I was expecting 999999999999912. Is there something like:
$data[1] = substr(to_char('999999999999991234'),0,15);
in Perl?
I think what you're running into is a problem with string interpretation. Try this code:
use bigint;
print(99999999999912345 + 99999999999912345, "\n");
And compare it to the very similar:
use bigint;
print('99999999999912345' + '99999999999912345', "\n");
Using single quotes around your numbers is turning them into strings, and seems to get around bigint.

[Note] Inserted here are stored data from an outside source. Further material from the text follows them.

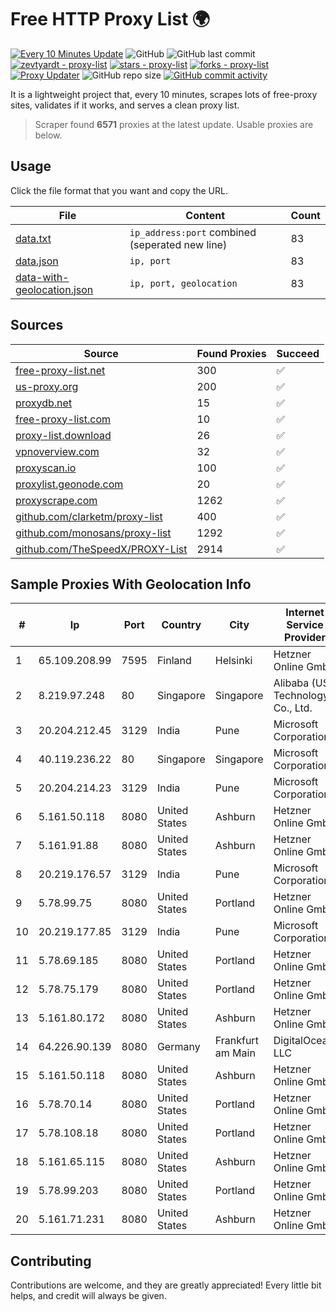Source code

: 
# Free HTTP Proxy List 🌍

[![Every 10 Minutes Update](https://github.com/mertguvencli/http-proxy-list/actions/workflows/main.yml/badge.svg?branch=main)](https://github.com/mertguvencli/http-proxy-list/actions/workflows/main.yml)
![GitHub](https://img.shields.io/github/license/mertguvencli/http-proxy-list)
![GitHub last commit](https://img.shields.io/github/last-commit/mertguvencli/http-proxy-list)
[![zevtyardt - proxy-list](https://img.shields.io/static/v1?label=zevtyardt&message=proxy-list&color=blue&logo=github)](https://github.com/zevtyardt/proxy-list "Go to GitHub repo")
[![stars - proxy-list](https://img.shields.io/github/stars/zevtyardt/proxy-list?style=social)](https://github.com/zevtyardt/proxy-list)
[![forks - proxy-list](https://img.shields.io/github/forks/zevtyardt/proxy-list?style=social)](https://github.com/zevtyardt/proxy-list)
[![Proxy Updater](https://github.com/zevtyardt/proxy-list/workflows/Proxy%20Updater/badge.svg)](https://github.com/zevtyardt/proxy-list/actions?query=workflow:"Proxy+Updater")
![GitHub repo size](https://img.shields.io/github/repo-size/zevtyardt/proxy-list)
[![GitHub commit activity](https://img.shields.io/github/commit-activity/m/zevtyardt/proxy-list?logo=commits)](https://github.com/zevtyardt/proxy-list/commits/main)

It is a lightweight project that, every 10 minutes, scrapes lots of free-proxy sites, validates if it works, and serves a clean proxy list.

> Scraper found **6571** proxies at the latest update. Usable proxies are below.

## Usage

Click the file format that you want and copy the URL.

|File|Content|Count|
|----|-------|-----|
|[data.txt](https://raw.githubusercontent.com/mertguvencli/http-proxy-list/main/proxy-list/data.txt)|`ip_address:port` combined (seperated new line)|83|
|[data.json](https://raw.githubusercontent.com/mertguvencli/http-proxy-list/main/proxy-list/data.json)|`ip, port`|83|
|[data-with-geolocation.json](https://raw.githubusercontent.com/mertguvencli/http-proxy-list/main/proxy-list/data-with-geolocation.json)|`ip, port, geolocation`|83|

## Sources

|Source|Found Proxies|Succeed|
|------|-------------|-------|
|[free-proxy-list.net](https://free-proxy-list.net)|300|✅|
|[us-proxy.org](https://www.us-proxy.org)|200|✅|
|[proxydb.net](http://proxydb.net)|15|✅|
|[free-proxy-list.com](https://free-proxy-list.com/?page=&port=&type%5B%5D=http&type%5B%5D=https&up_time=0&search=Search)|10|✅|
|[proxy-list.download](https://www.proxy-list.download/HTTP)|26|✅|
|[vpnoverview.com](https://vpnoverview.com/privacy/anonymous-browsing/free-proxy-servers)|32|✅|
|[proxyscan.io](https://www.proxyscan.io)|100|✅|
|[proxylist.geonode.com](https://proxylist.geonode.com/api/proxy-list?limit=300&page=1&sort_by=lastChecked&sort_type=desc&protocols=http,https)|20|✅|
|[proxyscrape.com](https://api.proxyscrape.com/v2/?request=displayproxies&protocol=http&timeout=10000&country=all&ssl=all&anonymity=all)|1262|✅|
|[github.com/clarketm/proxy-list](https://raw.githubusercontent.com/clarketm/proxy-list/master/proxy-list-raw.txt)|400|✅|
|[github.com/monosans/proxy-list](https://raw.githubusercontent.com/monosans/proxy-list/main/proxies/http.txt)|1292|✅|
|[github.com/TheSpeedX/PROXY-List](https://raw.githubusercontent.com/TheSpeedX/PROXY-List/master/http.txt)|2914|✅|


## Sample Proxies With Geolocation Info

|#|Ip|Port|Country|City|Internet Service Provider|
|-|--|----|-------|----|-------------------------|
|1|65.109.208.99|7595|Finland|Helsinki|Hetzner Online GmbH|
|2|8.219.97.248|80|Singapore|Singapore|Alibaba (US) Technology Co., Ltd.|
|3|20.204.212.45|3129|India|Pune|Microsoft Corporation|
|4|40.119.236.22|80|Singapore|Singapore|Microsoft Corporation|
|5|20.204.214.23|3129|India|Pune|Microsoft Corporation|
|6|5.161.50.118|8080|United States|Ashburn|Hetzner Online GmbH|
|7|5.161.91.88|8080|United States|Ashburn|Hetzner Online GmbH|
|8|20.219.176.57|3129|India|Pune|Microsoft Corporation|
|9|5.78.99.75|8080|United States|Portland|Hetzner Online GmbH|
|10|20.219.177.85|3129|India|Pune|Microsoft Corporation|
|11|5.78.69.185|8080|United States|Portland|Hetzner Online GmbH|
|12|5.78.75.179|8080|United States|Portland|Hetzner Online GmbH|
|13|5.161.80.172|8080|United States|Ashburn|Hetzner Online GmbH|
|14|64.226.90.139|8080|Germany|Frankfurt am Main|DigitalOcean, LLC|
|15|5.161.50.118|8080|United States|Ashburn|Hetzner Online GmbH|
|16|5.78.70.14|8080|United States|Portland|Hetzner Online GmbH|
|17|5.78.108.18|8080|United States|Portland|Hetzner Online GmbH|
|18|5.161.65.115|8080|United States|Ashburn|Hetzner Online GmbH|
|19|5.78.99.203|8080|United States|Portland|Hetzner Online GmbH|
|20|5.161.71.231|8080|United States|Ashburn|Hetzner Online GmbH|



## Contributing

Contributions are welcome, and they are greatly appreciated! Every
little bit helps, and credit will always be given.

To get the first 15 digits of the sum of $a and $b, do this:
use bigint;
my $a = "99999999999912345"; # works with or without quotes
my $b = "111"; # works with or without quotes
print substr(0 + $a + $b, 0, 15), "\n";
The reason why your code didn't work as expected is that Perl does a floating point addition for $a + $b if both $a and $b are strings, even if use bigint is in effect. Example:
use bigint;
print 1234567890123456789 + 2 , "\n"; #: 1234567890123456791
print "1234567890123456789" + 2 , "\n"; #: 1234567890123456791
print 1234567890123456789 + "2", "\n"; #: 1234567890123456791
print "1234567890123456789" + "2", "\n"; #: 1.23456789012346e+18
print 0 + 1234567890123456789 + "2", "\n"; #: 1234567890123456791
This behavior is a quirk in the Perl bigint module. You can work it around by prepending a 0 + (as shown above), thus forcing bigint addition instead of floating point addition. Another workaround can be Math::BigInt->new($a) + $b instead of 0 + $a + $b.